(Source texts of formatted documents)
* * * * * * * * *

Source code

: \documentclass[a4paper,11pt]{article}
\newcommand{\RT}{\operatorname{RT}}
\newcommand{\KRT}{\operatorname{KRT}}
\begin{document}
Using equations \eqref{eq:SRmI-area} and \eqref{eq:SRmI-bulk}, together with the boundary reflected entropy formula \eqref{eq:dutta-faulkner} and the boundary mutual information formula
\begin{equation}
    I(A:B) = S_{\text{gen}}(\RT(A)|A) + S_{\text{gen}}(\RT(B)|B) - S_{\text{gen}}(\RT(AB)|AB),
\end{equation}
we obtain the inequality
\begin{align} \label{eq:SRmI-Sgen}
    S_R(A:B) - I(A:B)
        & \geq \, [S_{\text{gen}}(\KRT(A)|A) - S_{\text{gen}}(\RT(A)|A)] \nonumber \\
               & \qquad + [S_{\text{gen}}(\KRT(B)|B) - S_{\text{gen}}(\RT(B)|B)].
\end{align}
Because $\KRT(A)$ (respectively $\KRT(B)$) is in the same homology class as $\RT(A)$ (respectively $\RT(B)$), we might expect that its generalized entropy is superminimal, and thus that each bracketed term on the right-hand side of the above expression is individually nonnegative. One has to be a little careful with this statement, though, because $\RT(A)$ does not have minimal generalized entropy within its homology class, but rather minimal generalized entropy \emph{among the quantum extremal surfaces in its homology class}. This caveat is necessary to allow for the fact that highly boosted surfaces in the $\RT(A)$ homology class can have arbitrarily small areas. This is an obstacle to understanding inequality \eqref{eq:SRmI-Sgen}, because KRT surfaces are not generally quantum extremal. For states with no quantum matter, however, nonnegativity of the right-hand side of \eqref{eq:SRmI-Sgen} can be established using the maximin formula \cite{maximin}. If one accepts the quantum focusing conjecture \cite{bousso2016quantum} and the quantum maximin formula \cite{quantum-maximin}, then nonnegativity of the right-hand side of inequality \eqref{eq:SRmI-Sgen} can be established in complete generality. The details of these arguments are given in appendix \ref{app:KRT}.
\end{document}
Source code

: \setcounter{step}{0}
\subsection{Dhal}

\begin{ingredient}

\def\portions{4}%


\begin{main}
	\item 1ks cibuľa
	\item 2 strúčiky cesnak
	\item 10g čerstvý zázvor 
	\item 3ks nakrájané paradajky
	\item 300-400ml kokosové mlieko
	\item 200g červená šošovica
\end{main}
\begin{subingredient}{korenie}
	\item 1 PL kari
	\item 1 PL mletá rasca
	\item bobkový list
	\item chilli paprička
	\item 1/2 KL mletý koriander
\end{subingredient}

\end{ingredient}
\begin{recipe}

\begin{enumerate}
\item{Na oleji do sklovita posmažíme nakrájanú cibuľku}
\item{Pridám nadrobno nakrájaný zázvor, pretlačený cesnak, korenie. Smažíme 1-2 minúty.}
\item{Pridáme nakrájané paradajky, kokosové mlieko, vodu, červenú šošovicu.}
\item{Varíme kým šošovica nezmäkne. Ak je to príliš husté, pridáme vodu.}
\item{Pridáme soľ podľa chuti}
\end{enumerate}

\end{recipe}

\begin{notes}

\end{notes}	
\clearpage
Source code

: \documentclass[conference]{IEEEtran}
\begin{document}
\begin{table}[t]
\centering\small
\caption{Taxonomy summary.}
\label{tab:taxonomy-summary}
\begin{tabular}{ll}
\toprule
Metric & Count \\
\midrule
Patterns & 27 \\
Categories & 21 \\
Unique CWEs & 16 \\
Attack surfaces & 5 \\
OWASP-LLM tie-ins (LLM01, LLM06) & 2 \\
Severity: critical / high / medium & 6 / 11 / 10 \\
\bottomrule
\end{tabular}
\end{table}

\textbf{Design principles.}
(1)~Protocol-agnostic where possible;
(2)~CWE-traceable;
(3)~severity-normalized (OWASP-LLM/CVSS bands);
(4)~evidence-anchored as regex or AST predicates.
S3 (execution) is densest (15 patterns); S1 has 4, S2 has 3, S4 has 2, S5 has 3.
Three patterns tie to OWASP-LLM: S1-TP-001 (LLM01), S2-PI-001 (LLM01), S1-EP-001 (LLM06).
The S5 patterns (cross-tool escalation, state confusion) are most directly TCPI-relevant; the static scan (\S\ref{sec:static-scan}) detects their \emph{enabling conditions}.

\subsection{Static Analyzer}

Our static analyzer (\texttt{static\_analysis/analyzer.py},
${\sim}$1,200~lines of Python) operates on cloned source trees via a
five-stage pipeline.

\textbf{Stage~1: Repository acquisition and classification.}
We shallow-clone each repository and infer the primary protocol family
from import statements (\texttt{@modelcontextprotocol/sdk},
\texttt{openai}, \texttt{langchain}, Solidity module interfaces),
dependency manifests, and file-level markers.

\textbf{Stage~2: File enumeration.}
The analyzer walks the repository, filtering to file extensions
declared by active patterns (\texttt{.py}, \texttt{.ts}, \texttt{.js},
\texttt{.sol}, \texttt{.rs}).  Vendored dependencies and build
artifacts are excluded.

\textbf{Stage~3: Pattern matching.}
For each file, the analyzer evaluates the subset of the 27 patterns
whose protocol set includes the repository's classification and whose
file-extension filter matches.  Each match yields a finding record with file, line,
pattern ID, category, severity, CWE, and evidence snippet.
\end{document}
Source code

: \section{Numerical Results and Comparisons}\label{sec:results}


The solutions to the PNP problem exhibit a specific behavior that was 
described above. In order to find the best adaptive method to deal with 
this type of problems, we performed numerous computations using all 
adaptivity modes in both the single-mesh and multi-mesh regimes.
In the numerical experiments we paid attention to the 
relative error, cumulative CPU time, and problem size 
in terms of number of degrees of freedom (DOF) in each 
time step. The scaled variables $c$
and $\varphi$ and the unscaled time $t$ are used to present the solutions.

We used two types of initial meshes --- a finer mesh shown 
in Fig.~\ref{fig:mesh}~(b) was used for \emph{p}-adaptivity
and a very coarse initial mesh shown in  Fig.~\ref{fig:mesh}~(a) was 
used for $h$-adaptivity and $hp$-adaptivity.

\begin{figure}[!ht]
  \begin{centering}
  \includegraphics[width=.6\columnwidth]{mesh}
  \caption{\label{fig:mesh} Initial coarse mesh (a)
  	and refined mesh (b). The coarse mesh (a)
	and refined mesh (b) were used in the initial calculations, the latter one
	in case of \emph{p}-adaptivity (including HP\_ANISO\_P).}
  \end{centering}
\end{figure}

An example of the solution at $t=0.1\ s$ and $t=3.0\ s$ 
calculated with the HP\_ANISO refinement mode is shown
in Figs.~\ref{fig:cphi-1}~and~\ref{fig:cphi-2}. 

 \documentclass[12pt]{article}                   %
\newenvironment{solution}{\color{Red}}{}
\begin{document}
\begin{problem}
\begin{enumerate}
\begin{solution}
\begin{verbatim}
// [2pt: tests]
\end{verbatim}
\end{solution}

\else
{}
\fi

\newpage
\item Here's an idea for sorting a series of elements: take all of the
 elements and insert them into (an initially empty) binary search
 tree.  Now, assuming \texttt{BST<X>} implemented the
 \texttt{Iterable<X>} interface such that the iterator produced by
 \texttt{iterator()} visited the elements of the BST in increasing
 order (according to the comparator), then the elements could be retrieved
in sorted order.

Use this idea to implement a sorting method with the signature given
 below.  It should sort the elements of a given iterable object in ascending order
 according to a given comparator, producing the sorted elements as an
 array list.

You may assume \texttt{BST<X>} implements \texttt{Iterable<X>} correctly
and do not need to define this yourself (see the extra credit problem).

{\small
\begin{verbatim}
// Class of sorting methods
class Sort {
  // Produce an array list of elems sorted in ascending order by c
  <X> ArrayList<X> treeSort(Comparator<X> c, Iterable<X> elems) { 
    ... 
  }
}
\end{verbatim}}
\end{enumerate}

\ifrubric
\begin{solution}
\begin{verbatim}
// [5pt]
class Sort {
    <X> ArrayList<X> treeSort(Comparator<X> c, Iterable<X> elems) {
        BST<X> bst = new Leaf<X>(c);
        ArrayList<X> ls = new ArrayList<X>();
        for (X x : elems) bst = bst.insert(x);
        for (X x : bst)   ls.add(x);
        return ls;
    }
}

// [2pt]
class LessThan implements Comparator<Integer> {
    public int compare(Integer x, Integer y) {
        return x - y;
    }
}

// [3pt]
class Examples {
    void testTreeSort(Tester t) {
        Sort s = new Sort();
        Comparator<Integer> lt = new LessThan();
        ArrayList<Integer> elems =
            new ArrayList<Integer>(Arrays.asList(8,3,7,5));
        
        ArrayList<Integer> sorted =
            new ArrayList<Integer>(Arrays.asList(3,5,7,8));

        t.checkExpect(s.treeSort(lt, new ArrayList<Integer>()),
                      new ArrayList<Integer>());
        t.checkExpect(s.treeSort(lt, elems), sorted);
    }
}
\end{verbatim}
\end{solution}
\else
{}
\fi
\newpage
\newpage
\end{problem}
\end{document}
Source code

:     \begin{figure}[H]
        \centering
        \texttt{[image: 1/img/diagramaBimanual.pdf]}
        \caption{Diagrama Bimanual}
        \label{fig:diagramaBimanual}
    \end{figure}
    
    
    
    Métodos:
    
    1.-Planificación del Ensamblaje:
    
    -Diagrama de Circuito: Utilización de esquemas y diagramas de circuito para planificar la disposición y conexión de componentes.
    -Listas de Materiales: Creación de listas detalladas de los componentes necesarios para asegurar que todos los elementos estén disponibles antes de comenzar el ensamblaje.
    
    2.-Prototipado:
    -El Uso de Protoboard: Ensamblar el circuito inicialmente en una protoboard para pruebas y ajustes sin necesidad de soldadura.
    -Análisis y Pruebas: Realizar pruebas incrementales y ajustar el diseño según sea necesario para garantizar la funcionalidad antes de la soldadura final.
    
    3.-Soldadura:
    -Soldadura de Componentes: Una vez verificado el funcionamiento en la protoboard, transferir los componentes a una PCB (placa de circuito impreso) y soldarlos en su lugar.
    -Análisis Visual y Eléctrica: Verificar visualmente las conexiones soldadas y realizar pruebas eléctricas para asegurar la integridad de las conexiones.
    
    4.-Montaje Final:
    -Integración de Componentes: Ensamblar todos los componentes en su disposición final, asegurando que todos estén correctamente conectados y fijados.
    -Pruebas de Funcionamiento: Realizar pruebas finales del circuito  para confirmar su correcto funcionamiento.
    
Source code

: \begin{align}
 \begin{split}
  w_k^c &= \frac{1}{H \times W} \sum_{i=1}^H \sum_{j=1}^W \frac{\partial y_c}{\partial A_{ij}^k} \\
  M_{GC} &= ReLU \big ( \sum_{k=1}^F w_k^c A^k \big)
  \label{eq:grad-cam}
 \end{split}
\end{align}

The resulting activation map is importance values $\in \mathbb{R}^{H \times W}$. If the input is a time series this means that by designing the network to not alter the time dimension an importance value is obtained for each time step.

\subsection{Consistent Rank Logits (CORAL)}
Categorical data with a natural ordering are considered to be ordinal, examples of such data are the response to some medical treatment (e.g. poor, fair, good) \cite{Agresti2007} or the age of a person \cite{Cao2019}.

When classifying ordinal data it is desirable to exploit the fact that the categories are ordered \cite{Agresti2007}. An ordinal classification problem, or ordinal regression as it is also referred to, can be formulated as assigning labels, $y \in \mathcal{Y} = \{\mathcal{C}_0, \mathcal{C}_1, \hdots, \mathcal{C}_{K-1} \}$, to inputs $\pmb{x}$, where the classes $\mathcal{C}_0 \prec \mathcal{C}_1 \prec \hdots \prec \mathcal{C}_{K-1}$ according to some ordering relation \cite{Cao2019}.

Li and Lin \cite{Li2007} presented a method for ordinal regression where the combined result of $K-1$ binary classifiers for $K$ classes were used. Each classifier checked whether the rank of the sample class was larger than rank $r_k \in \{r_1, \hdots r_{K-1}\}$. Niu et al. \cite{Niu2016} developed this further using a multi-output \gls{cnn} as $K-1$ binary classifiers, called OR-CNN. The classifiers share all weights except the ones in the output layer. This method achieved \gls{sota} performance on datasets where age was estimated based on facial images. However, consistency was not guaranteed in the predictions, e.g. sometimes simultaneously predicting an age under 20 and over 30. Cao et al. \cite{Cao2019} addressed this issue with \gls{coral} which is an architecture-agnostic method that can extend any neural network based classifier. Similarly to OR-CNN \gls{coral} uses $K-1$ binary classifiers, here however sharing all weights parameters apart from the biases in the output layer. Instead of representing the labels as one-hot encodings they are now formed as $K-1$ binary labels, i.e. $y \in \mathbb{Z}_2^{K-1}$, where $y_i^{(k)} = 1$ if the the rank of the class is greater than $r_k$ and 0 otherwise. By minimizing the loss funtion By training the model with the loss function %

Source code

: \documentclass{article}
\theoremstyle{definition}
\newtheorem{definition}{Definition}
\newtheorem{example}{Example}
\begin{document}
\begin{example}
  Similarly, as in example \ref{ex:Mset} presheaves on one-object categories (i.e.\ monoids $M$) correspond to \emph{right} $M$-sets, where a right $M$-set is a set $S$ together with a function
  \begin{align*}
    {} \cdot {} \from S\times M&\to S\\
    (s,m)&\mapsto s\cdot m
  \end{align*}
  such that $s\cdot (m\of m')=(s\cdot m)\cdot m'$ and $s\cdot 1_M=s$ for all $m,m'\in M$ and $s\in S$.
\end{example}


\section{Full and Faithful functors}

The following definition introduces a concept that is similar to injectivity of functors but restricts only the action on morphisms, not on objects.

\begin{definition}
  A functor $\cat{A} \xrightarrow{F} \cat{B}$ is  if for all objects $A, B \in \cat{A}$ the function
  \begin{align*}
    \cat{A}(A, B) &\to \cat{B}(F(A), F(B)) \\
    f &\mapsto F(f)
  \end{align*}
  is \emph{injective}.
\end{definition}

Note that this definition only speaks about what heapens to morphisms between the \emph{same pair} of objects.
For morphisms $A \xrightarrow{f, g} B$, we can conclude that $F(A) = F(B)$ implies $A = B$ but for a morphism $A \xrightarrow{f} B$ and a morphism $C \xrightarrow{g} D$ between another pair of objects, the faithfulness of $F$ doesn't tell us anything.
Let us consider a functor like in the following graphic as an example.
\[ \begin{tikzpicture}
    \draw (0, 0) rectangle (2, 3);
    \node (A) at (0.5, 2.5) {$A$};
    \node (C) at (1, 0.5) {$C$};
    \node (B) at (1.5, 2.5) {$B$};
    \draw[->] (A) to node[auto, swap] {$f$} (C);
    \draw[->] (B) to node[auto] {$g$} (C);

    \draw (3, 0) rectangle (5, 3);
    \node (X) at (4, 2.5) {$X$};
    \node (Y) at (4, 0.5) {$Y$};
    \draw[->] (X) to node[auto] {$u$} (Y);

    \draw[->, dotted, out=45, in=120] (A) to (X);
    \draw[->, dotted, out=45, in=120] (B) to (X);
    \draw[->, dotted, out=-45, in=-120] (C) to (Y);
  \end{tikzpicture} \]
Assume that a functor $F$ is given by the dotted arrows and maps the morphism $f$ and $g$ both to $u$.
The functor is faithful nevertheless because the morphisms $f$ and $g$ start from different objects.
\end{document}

* * * * * * * * *

• EXERCISE AIM: Looking at the entries above, say how many lines contain the word "iterator". Only the number is wanted.

• YOUR SOLUTION: 2